PALABRA DE VIDA abril 2021
«Yo soy el buen pastor.
El buen pastor da la vida por sus
ovejas»
(Jn 10,
11)
Las imágenes de la cultura bíblica, con el ritmo tranquilo de la vida
nómada y el pastoreo, parecen alejadas de nuestra exigencia diaria de
eficiencia y competitividad. Y sin embargo, a veces también hoy sentimos la necesidad de
pararnos, de un lugar donde descansar, de encontrarnos con alguien que nos acoja
tal como somos.
Jesús se presenta como aquel que está más dispuesto
que ningún otro a acogernos, a confortarnos, incluso a dar la vida por cada uno de nosotros.
En el largo pasaje del Evangelio de Juan del que está sacada esta Palabra
de vida, Jesús nos asegura que Él es la presencia de Dios en la historia de cada persona,
como prometió a Israel por boca de los profetas (cf.

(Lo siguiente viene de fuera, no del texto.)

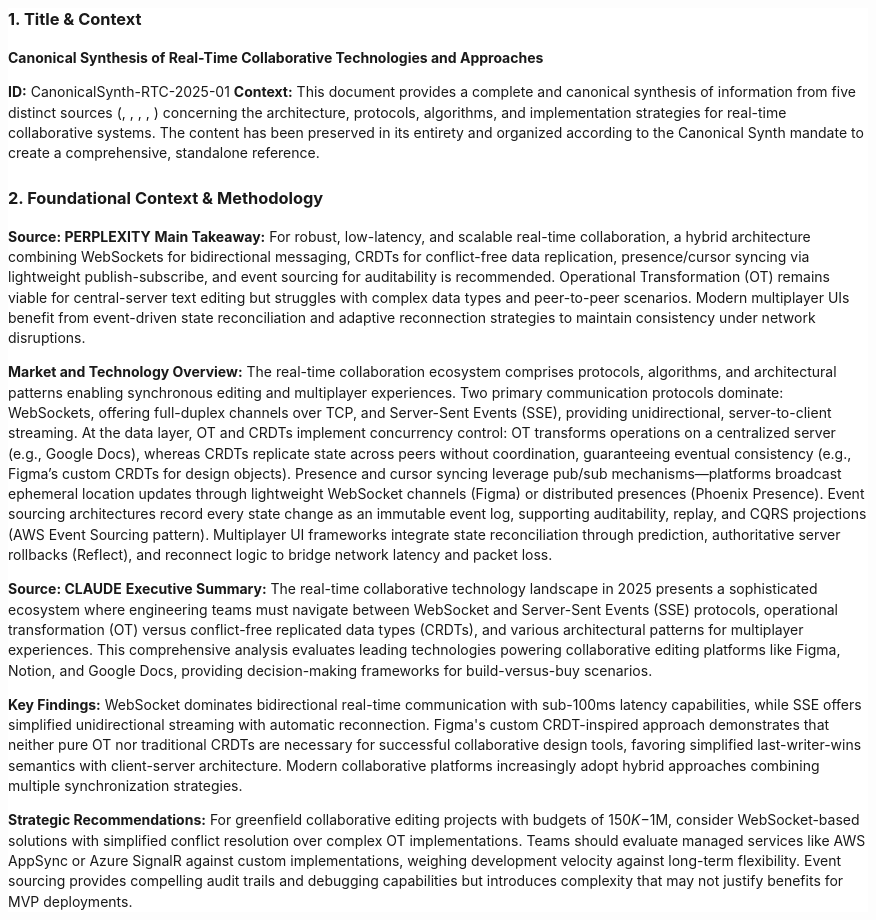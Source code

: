 ### 1. Title & Context

**Canonical Synthesis of Real-Time Collaborative Technologies and Approaches**

**ID:** CanonicalSynth-RTC-2025-01
**Context:** This document provides a complete and canonical synthesis of information from five distinct sources (<PERPLEXITY>, <CLAUDE>, <CHATGPT>, <GEMINI>, <DEEPSEEK>) concerning the architecture, protocols, algorithms, and implementation strategies for real-time collaborative systems. The content has been preserved in its entirety and organized according to the Canonical Synth mandate to create a comprehensive, standalone reference.

### 2. Foundational Context & Methodology

**Source: PERPLEXITY**
**Main Takeaway:** For robust, low-latency, and scalable real-time collaboration, a hybrid architecture combining WebSockets for bidirectional messaging, CRDTs for conflict-free data replication, presence/cursor syncing via lightweight publish-subscribe, and event sourcing for auditability is recommended. Operational Transformation (OT) remains viable for central-server text editing but struggles with complex data types and peer-to-peer scenarios. Modern multiplayer UIs benefit from event-driven state reconciliation and adaptive reconnection strategies to maintain consistency under network disruptions.

**Market and Technology Overview:** The real-time collaboration ecosystem comprises protocols, algorithms, and architectural patterns enabling synchronous editing and multiplayer experiences. Two primary communication protocols dominate: WebSockets, offering full-duplex channels over TCP, and Server-Sent Events (SSE), providing unidirectional, server-to-client streaming. At the data layer, OT and CRDTs implement concurrency control: OT transforms operations on a centralized server (e.g., Google Docs), whereas CRDTs replicate state across peers without coordination, guaranteeing eventual consistency (e.g., Figma’s custom CRDTs for design objects). Presence and cursor syncing leverage pub/sub mechanisms—platforms broadcast ephemeral location updates through lightweight WebSocket channels (Figma) or distributed presences (Phoenix Presence). Event sourcing architectures record every state change as an immutable event log, supporting auditability, replay, and CQRS projections (AWS Event Sourcing pattern). Multiplayer UI frameworks integrate state reconciliation through prediction, authoritative server rollbacks (Reflect), and reconnect logic to bridge network latency and packet loss.

**Source: CLAUDE**
**Executive Summary:** The real-time collaborative technology landscape in 2025 presents a sophisticated ecosystem where engineering teams must navigate between WebSocket and Server-Sent Events (SSE) protocols, operational transformation (OT) versus conflict-free replicated data types (CRDTs), and various architectural patterns for multiplayer experiences. This comprehensive analysis evaluates leading technologies powering collaborative editing platforms like Figma, Notion, and Google Docs, providing decision-making frameworks for build-versus-buy scenarios.

**Key Findings:** WebSocket dominates bidirectional real-time communication with sub-100ms latency capabilities, while SSE offers simplified unidirectional streaming with automatic reconnection. Figma's custom CRDT-inspired approach demonstrates that neither pure OT nor traditional CRDTs are necessary for successful collaborative design tools, favoring simplified last-writer-wins semantics with client-server architecture. Modern collaborative platforms increasingly adopt hybrid approaches combining multiple synchronization strategies.

**Strategic Recommendations:** For greenfield collaborative editing projects with budgets of $150K-$1M, consider WebSocket-based solutions with simplified conflict resolution over complex OT implementations. Teams should evaluate managed services like AWS AppSync or Azure SignalR against custom implementations, weighing development velocity against long-term flexibility. Event sourcing provides compelling audit trails and debugging capabilities but introduces complexity that may not justify benefits for MVP deployments.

Ez 34, 24-31).
Jesús es el pastor, el guía que conoce y ama a sus ovejas, es decir, a su
pueblo cansado y a veces desorientado. No es un extraño que ignora las
necesidades del rebaño, ni un ladrón que viene a robar, o un bandido que mata o
dispersa, y tampoco un mercenario, que solo actúa por interés.
«Yo soy el buen pastor. El buen pastor da la vida
por sus ovejas».
El rebaño que Jesús siente como suyo lo forman ciertamente sus discípulos,
todos los que han recibido el don del bautismo, pero no solo ellos. Él conoce a
cada criatura humana, la llama por su nombre y cuida de cada uno con ternura.
Él es el verdadero pastor, que no solo nos guía hacia la vida, no solo viene a buscarnos
cada vez que nos extraviamos (cf.
Lc 15, 3-7; Mt 18, 12-14), sino que ya dio la vida para cumplir
la voluntad del Padre, que es la plena comunión personal con Él y la
reconquista de la fraternidad entre nosotros, herida de muerte por el pecado.
Cada uno puede tratar
de reconocer la voz de Dios; oír
su palabra, que le dirige personalmente, y seguirla con confianza. Sobre todo
podemos tener la certeza de que quien nos ama, nos comprende y nos perdona incondicionalmente
es aquel que nos asegura:
«Yo soy el buen pastor. El buen pastor da la vida
por sus ovejas».
Cuando experimentamos, al menos un poco, esta presencia silenciosa pero poderosa en
nuestra vida, se enciende en el corazón el deseo de compartirla,
de acrecentar
nuestra capacidad de cuidar y acoger a los demás. A ejemplo de
Jesús, podemos
tratar de conocer mejor a las personas de
la familia, al compañero de trabajo o a los vecinos, y dejar que las exigencias de quienes
tenemos cerca nos saquen de nuestra comodidad.
Podemos desarrollar la
inventiva del amor, involucrando a otros y dejándonos involucrar. A
pequeña escala, podemos contribuir a construir comunidades fraternas y
abiertas, capaces de acompañar con paciencia y resolución el camino de muchas
personas.
Meditando sobre esta misma frase del Evangelio, Chiara Lubich escribió:
«Jesús dirá abiertamente de sí mismo: “Nadie tiene mayor amor que el que da su vida por sus
amigos” (Jn 15, 13). Y Él lleva hasta el final su
ofrecimiento. Su amor es un amor oblativo, es decir, un amor dispuesto
efectivamente a ofrecerse, a dar la vida. […] Dios nos pide también a nosotros […] actos de amor que tengan la medida de su amor, al menos
en la intención y en la decisión. […] Solo un amor así es un amor
cristiano: no un amor cualquiera, no una pátina de amor, sino un amor tan
grande que pone en juego la vida. […] De este modo nuestra vida de cristianos
dará un salto de calidad, un gran salto de calidad. Y entonces veremos reunirse
en torno a Jesús, atraídos por su voz, a hombres y mujeres de todos los
rincones de la tierra»[1].
LETIZIA MAGRI
[1] C. Lubich, Palabra de vida, abril 1997, en Ead., Palabras de vida/2 (1991-2006),
Ciudad Nueva, Madrid 2021, pp. xx (publicación prevista en los próximos meses).